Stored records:
★ ★ ★ ★

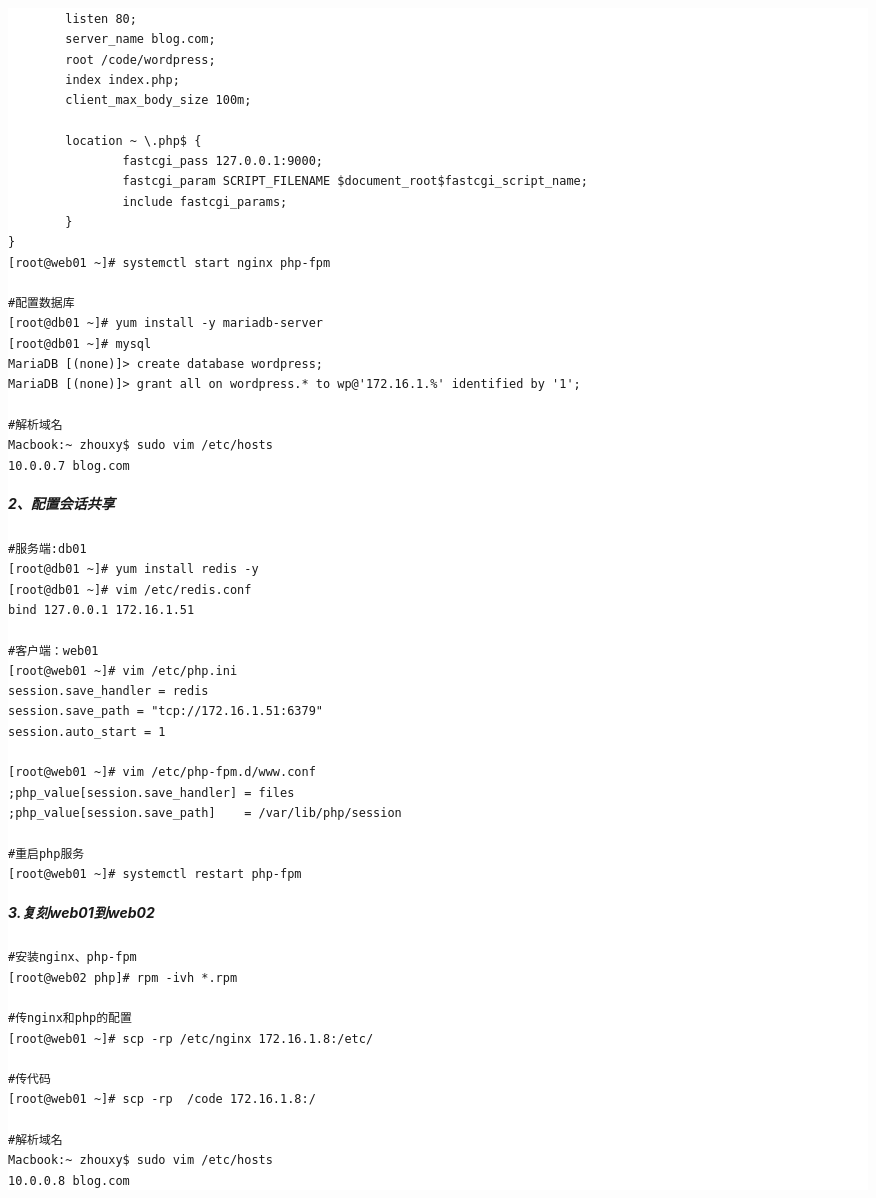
 ```shell
        listen 80;
        server_name blog.com;
        root /code/wordpress;
        index index.php;
        client_max_body_size 100m;

        location ~ \.php$ {
                fastcgi_pass 127.0.0.1:9000;
                fastcgi_param SCRIPT_FILENAME $document_root$fastcgi_script_name;
                include fastcgi_params;
        }
}
[root@web01 ~]# systemctl start nginx php-fpm

#配置数据库
[root@db01 ~]# yum install -y mariadb-server
[root@db01 ~]# mysql
MariaDB [(none)]> create database wordpress;
MariaDB [(none)]> grant all on wordpress.* to wp@'172.16.1.%' identified by '1';

#解析域名
Macbook:~ zhouxy$ sudo vim /etc/hosts
10.0.0.7 blog.com
```

##### 2、配置会话共享

```shell
#服务端:db01
[root@db01 ~]# yum install redis -y 
[root@db01 ~]# vim /etc/redis.conf
bind 127.0.0.1 172.16.1.51

#客户端：web01
[root@web01 ~]# vim /etc/php.ini
session.save_handler = redis
session.save_path = "tcp://172.16.1.51:6379"
session.auto_start = 1

[root@web01 ~]# vim /etc/php-fpm.d/www.conf 
;php_value[session.save_handler] = files
;php_value[session.save_path]    = /var/lib/php/session

#重启php服务
[root@web01 ~]# systemctl restart php-fpm
```

##### 3.复刻web01到web02

```shell
#安装nginx、php-fpm
[root@web02 php]# rpm -ivh *.rpm

#传nginx和php的配置
[root@web01 ~]# scp -rp /etc/nginx 172.16.1.8:/etc/

#传代码
[root@web01 ~]# scp -rp  /code 172.16.1.8:/

#解析域名
Macbook:~ zhouxy$ sudo vim /etc/hosts
10.0.0.8 blog.com
```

★ ★ ★ ★

Exercise: Repeat the records word for word. Leave out whatever pictures they hold.

Response to this task:
 ```shell
        listen 80;
        server_name blog.com;
        root /code/wordpress;
        index index.php;
        client_max_body_size 100m;

        location ~ \.php$ {
                fastcgi_pass 127.0.0.1:9000;
                fastcgi_param SCRIPT_FILENAME $document_root$fastcgi_script_name;
                include fastcgi_params;
        }
}
[root@web01 ~]# systemctl start nginx php-fpm

#配置数据库
[root@db01 ~]# yum install -y mariadb-server
[root@db01 ~]# mysql
MariaDB [(none)]> create database wordpress;
MariaDB [(none)]> grant all on wordpress.* to wp@'172.16.1.%' identified by '1';

#解析域名
Macbook:~ zhouxy$ sudo vim /etc/hosts
10.0.0.7 blog.com
```

##### 2、配置会话共享

```shell
#服务端:db01
[root@db01 ~]# yum install redis -y 
[root@db01 ~]# vim /etc/redis.conf
bind 127.0.0.1 172.16.1.51

#客户端：web01
[root@web01 ~]# vim /etc/php.ini
session.save_handler = redis
session.save_path = "tcp://172.16.1.51:6379"
session.auto_start = 1

[root@web01 ~]# vim /etc/php-fpm.d/www.conf 
;php_value[session.save_handler] = files
;php_value[session.save_path]    = /var/lib/php/session

#重启php服务
[root@web01 ~]# systemctl restart php-fpm
```

##### 3.复刻web01到web02

```shell
#安装nginx、php-fpm
[root@web02 php]# rpm -ivh *.rpm

#传nginx和php的配置
[root@web01 ~]# scp -rp /etc/nginx 172.16.1.8:/etc/

#传代码
[root@web01 ~]# scp -rp  /code 172.16.1.8:/

#解析域名
Macbook:~ zhouxy$ sudo vim /etc/hosts
10.0.0.8 blog.com
```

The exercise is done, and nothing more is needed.